[Work task]
Whenever a line of the data below holds the string "tasks", copy that line.

[Records provided]
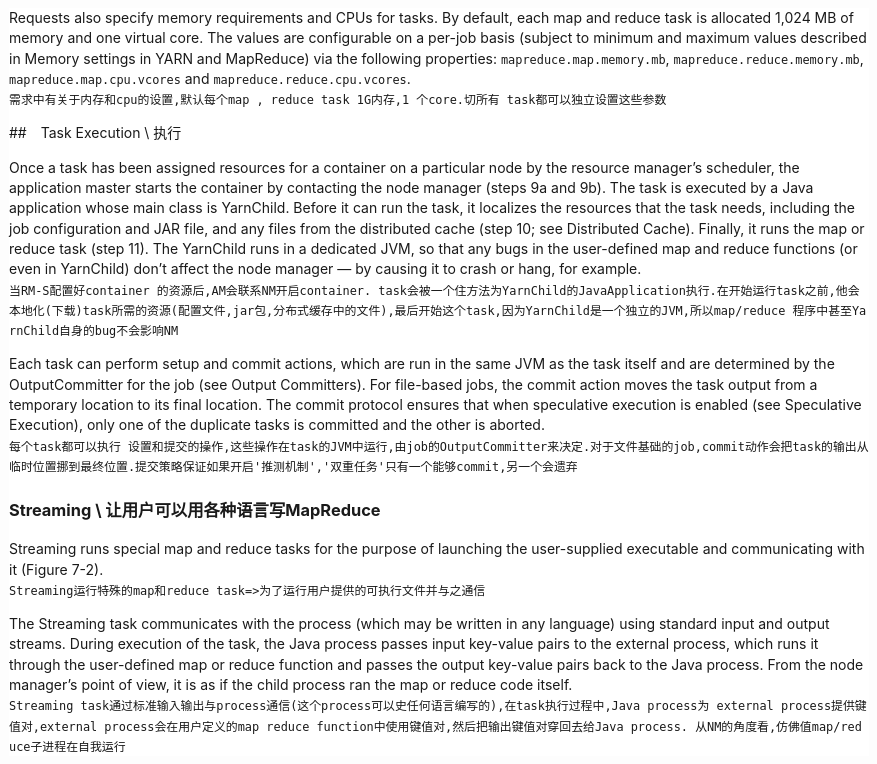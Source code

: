 Requests also specify memory requirements and CPUs for tasks. By default, each map and
reduce task is allocated 1,024 MB of memory and one virtual core. The values are
configurable on a per-job basis (subject to minimum and maximum values described in
Memory settings in YARN and MapReduce) via the following properties:
`mapreduce.map.memory.mb`, `mapreduce.reduce.memory.mb`, `mapreduce.map.cpu.vcores`
and `mapreduce.reduce.cpu.vcores`.\
`需求中有关于内存和cpu的设置,默认每个map , reduce task 1G内存,1 个core.切所有 task都可以独立设置这些参数`

##　Task Execution \ 执行

Once a task has been assigned resources for a container on a particular node by the
resource manager’s scheduler, the application master starts the container by contacting the
node manager (steps 9a and 9b). The task is executed by a Java application whose main
class is YarnChild. Before it can run the task, it localizes the resources that the task needs,
including the job configuration and JAR file, and any files from the distributed cache (step
10; see Distributed Cache). Finally, it runs the map or reduce task (step 11).
The YarnChild runs in a dedicated JVM, so that any bugs in the user-defined map and
reduce functions (or even in YarnChild) don’t affect the node manager — by causing it to
crash or hang, for example.\
`当RM-S配置好container 的资源后,AM会联系NM开启container. task会被一个住方法为YarnChild的JavaApplication执行.在开始运行task之前,他会本地化(下载)task所需的资源(配置文件,jar包,分布式缓存中的文件),最后开始这个task,因为YarnChild是一个独立的JVM,所以map/reduce 程序中甚至YarnChild自身的bug不会影响NM`

Each task can perform setup and commit actions, which are run in the same JVM as the
task itself and are determined by the OutputCommitter for the job (see Output
Committers). For file-based jobs, the commit action moves the task output from a
temporary location to its final location. The commit protocol ensures that when
speculative execution is enabled (see Speculative Execution), only one of the duplicate
tasks is committed and the other is aborted.\
`每个task都可以执行 设置和提交的操作,这些操作在task的JVM中运行,由job的OutputCommitter来决定.对于文件基础的job,commit动作会把task的输出从临时位置挪到最终位置.提交策略保证如果开启'推测机制','双重任务'只有一个能够commit,另一个会遗弃`

### Streaming \ 让用户可以用各种语言写MapReduce

Streaming runs special map and reduce tasks for the purpose of launching the user-supplied
executable and communicating with it (Figure 7-2).\
`Streaming运行特殊的map和reduce task=>为了运行用户提供的可执行文件并与之通信`

The Streaming task communicates with the process (which may be written in any
language) using standard input and output streams. During execution of the task, the Java
process passes input key-value pairs to the external process, which runs it through the
user-defined map or reduce function and passes the output key-value pairs back to the Java
process. From the node manager’s point of view, it is as if the child process ran the map or
reduce code itself.\
`Streaming task通过标准输入输出与process通信(这个process可以史任何语言编写的),在task执行过程中,Java process为 external process提供键值对,external process会在用户定义的map reduce function中使用键值对,然后把输出键值对穿回去给Java process. 从NM的角度看,仿佛值map/reduce子进程在自我运行`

[Finished exercise]
: Requests also specify memory requirements and CPUs for tasks. By default, each map and
tasks is committed and the other is aborted.\
Streaming runs special map and reduce tasks for the purpose of launching the user-supplied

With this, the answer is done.